TASK: Whichever lines of the entries hold the word "solution" should be identified and copied.

MATERIAL SHOWN:

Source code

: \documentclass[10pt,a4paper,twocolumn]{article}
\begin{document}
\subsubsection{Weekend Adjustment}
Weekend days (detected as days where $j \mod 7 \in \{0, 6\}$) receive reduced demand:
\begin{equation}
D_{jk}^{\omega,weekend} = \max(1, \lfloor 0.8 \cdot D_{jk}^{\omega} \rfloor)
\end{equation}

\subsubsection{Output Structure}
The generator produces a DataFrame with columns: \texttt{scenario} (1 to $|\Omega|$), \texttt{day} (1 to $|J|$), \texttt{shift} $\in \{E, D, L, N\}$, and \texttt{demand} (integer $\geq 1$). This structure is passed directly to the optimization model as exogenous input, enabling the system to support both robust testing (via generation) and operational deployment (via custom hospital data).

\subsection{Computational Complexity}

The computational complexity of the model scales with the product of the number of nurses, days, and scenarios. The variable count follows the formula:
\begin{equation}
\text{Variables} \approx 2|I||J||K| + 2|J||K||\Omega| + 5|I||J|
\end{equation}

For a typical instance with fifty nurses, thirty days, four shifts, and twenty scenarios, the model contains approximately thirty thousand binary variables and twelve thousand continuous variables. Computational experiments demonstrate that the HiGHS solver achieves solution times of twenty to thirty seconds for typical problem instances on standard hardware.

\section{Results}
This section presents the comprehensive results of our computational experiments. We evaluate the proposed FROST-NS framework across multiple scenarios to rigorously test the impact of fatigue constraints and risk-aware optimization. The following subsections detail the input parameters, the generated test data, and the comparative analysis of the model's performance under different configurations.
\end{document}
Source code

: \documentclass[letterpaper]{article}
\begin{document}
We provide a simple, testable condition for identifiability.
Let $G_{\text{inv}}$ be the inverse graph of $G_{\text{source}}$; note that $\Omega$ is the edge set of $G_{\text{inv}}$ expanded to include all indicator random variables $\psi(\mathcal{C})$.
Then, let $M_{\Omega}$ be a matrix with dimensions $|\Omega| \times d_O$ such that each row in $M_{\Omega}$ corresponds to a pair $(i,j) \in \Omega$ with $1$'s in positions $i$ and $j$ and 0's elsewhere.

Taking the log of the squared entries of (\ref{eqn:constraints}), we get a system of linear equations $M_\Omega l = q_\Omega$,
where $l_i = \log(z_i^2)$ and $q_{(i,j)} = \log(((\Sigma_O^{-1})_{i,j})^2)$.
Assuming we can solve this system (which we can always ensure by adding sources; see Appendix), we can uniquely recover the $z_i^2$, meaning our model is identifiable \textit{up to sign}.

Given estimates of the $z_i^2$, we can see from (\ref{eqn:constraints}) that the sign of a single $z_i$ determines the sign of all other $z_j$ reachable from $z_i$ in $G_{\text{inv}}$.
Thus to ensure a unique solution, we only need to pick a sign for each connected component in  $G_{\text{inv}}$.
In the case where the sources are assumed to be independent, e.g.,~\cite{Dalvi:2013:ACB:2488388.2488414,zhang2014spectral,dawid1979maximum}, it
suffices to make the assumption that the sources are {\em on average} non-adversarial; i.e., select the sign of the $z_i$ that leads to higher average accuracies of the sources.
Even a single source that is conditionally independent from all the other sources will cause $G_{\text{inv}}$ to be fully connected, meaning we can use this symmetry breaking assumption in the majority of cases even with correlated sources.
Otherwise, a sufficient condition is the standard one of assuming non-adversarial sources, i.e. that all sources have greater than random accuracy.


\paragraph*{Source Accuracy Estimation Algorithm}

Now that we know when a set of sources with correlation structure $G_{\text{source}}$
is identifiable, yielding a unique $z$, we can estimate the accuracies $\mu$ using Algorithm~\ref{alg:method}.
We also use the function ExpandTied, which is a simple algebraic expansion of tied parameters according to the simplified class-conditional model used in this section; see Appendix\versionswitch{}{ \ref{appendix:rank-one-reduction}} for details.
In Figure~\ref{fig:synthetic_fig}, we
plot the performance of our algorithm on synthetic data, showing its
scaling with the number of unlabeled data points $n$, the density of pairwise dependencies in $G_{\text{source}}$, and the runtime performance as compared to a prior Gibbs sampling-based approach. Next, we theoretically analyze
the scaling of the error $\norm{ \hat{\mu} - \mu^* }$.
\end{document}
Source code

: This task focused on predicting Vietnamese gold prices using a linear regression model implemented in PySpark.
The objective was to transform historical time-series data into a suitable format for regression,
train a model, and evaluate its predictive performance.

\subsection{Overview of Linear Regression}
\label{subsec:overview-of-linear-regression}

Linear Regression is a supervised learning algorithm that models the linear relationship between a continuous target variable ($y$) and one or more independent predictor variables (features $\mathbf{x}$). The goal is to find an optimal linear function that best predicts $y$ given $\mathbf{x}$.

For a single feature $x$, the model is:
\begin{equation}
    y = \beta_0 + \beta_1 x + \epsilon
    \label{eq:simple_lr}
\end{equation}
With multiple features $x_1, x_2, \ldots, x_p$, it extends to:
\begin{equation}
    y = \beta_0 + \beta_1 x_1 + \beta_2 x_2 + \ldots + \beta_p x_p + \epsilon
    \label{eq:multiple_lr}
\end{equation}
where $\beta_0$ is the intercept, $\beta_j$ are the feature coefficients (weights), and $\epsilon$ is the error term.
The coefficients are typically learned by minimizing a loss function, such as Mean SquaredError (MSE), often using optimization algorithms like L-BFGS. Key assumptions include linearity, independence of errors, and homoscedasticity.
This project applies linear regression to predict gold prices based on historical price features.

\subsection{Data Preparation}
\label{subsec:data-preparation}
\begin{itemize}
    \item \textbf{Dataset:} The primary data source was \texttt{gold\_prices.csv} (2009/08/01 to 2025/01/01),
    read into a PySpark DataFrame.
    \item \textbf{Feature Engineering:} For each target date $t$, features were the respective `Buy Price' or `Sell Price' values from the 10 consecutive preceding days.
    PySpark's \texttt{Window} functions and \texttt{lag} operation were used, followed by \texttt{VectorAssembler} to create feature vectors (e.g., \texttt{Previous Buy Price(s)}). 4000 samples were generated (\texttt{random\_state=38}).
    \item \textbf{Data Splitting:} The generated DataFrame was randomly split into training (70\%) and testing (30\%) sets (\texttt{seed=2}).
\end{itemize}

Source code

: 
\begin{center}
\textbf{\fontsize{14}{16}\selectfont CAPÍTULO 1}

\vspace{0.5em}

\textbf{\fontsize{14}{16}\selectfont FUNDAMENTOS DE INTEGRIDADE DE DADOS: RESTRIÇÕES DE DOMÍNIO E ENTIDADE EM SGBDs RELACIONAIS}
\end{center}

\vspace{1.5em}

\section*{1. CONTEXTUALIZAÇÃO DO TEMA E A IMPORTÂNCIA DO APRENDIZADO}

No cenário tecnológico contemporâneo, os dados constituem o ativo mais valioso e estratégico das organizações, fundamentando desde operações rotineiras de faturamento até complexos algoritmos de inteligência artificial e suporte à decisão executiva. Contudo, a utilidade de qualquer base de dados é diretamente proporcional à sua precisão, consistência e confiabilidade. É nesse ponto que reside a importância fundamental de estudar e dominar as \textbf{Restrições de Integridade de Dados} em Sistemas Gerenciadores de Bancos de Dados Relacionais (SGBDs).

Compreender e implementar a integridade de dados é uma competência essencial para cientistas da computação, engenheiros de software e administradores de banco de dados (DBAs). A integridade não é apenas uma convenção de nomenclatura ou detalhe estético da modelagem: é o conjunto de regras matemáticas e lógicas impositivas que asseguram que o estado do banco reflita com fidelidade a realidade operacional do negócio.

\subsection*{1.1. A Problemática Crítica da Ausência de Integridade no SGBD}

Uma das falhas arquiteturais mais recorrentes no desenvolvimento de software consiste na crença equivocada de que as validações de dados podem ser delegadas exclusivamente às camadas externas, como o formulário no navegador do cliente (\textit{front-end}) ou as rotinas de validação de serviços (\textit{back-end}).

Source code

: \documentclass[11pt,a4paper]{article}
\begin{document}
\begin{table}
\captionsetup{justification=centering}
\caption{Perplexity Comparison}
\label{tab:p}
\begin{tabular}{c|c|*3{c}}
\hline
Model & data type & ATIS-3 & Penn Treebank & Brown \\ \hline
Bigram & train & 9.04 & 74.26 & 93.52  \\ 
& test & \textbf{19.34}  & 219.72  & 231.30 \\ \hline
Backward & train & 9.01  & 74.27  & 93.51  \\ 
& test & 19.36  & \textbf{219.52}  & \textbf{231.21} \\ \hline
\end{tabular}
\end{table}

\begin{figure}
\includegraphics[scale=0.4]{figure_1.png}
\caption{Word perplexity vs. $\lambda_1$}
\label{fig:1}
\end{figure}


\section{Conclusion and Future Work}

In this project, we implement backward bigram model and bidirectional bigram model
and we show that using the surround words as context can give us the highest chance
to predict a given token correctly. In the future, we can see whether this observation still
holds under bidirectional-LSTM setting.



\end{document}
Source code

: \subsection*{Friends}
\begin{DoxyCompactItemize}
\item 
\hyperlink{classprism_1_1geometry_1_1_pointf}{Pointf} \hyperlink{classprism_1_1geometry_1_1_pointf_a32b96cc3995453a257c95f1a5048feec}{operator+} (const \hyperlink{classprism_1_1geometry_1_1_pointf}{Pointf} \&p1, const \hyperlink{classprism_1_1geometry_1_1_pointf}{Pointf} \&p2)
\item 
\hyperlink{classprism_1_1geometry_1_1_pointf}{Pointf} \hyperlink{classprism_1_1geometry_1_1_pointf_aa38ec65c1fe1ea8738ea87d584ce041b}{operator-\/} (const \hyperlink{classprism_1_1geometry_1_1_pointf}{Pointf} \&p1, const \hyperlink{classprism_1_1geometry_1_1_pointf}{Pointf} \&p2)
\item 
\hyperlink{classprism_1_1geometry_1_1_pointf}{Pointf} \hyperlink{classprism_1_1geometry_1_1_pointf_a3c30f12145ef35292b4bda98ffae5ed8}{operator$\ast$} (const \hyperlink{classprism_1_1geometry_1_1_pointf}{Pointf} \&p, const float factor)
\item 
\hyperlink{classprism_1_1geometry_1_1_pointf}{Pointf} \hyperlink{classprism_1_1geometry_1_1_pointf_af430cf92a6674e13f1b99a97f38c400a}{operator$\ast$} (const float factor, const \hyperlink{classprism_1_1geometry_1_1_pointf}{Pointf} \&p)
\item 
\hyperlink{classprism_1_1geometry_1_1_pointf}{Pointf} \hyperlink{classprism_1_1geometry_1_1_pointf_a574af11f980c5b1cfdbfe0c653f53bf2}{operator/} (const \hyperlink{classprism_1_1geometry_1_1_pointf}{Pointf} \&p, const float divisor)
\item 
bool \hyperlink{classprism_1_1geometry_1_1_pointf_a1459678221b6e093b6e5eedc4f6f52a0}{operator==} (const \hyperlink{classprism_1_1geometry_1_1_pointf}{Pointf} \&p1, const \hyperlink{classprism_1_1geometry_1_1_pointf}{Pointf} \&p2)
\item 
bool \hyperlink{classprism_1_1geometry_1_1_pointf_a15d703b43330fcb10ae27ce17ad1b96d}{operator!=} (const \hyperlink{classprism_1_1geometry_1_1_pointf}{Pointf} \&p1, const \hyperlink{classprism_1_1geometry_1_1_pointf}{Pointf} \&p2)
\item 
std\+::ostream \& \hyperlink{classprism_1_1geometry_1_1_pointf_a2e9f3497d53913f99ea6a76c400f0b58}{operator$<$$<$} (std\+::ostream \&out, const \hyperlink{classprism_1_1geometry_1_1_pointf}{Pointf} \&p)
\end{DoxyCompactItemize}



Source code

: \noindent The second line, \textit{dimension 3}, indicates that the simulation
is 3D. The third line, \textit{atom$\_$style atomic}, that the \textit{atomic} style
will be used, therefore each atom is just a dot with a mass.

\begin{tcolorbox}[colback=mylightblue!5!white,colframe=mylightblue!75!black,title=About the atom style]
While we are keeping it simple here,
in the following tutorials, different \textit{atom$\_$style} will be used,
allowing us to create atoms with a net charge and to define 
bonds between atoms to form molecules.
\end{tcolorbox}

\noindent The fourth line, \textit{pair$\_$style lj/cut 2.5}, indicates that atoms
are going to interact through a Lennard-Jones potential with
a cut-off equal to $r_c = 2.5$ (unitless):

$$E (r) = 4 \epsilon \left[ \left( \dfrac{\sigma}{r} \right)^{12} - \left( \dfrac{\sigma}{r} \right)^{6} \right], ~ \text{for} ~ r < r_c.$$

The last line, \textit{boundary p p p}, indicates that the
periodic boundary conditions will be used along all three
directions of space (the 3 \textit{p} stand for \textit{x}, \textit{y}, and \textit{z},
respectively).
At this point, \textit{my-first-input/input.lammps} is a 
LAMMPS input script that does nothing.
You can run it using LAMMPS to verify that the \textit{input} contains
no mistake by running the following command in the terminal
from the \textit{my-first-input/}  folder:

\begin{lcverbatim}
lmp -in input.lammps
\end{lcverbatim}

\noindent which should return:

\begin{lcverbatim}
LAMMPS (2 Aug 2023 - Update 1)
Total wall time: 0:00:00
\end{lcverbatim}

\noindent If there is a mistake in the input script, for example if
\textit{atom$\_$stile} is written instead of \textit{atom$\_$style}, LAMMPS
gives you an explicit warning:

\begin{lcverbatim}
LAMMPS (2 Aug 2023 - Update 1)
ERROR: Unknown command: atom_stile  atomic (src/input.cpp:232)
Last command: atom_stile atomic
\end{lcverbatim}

RESULT OF THE TASK:
For a typical instance with fifty nurses, thirty days, four shifts, and twenty scenarios, the model contains approximately thirty thousand binary variables and twelve thousand continuous variables. Computational experiments demonstrate that the HiGHS solver achieves solution times of twenty to thirty seconds for typical problem instances on standard hardware.
Thus to ensure a unique solution, we only need to pick a sign for each connected component in  $G_{\text{inv}}$.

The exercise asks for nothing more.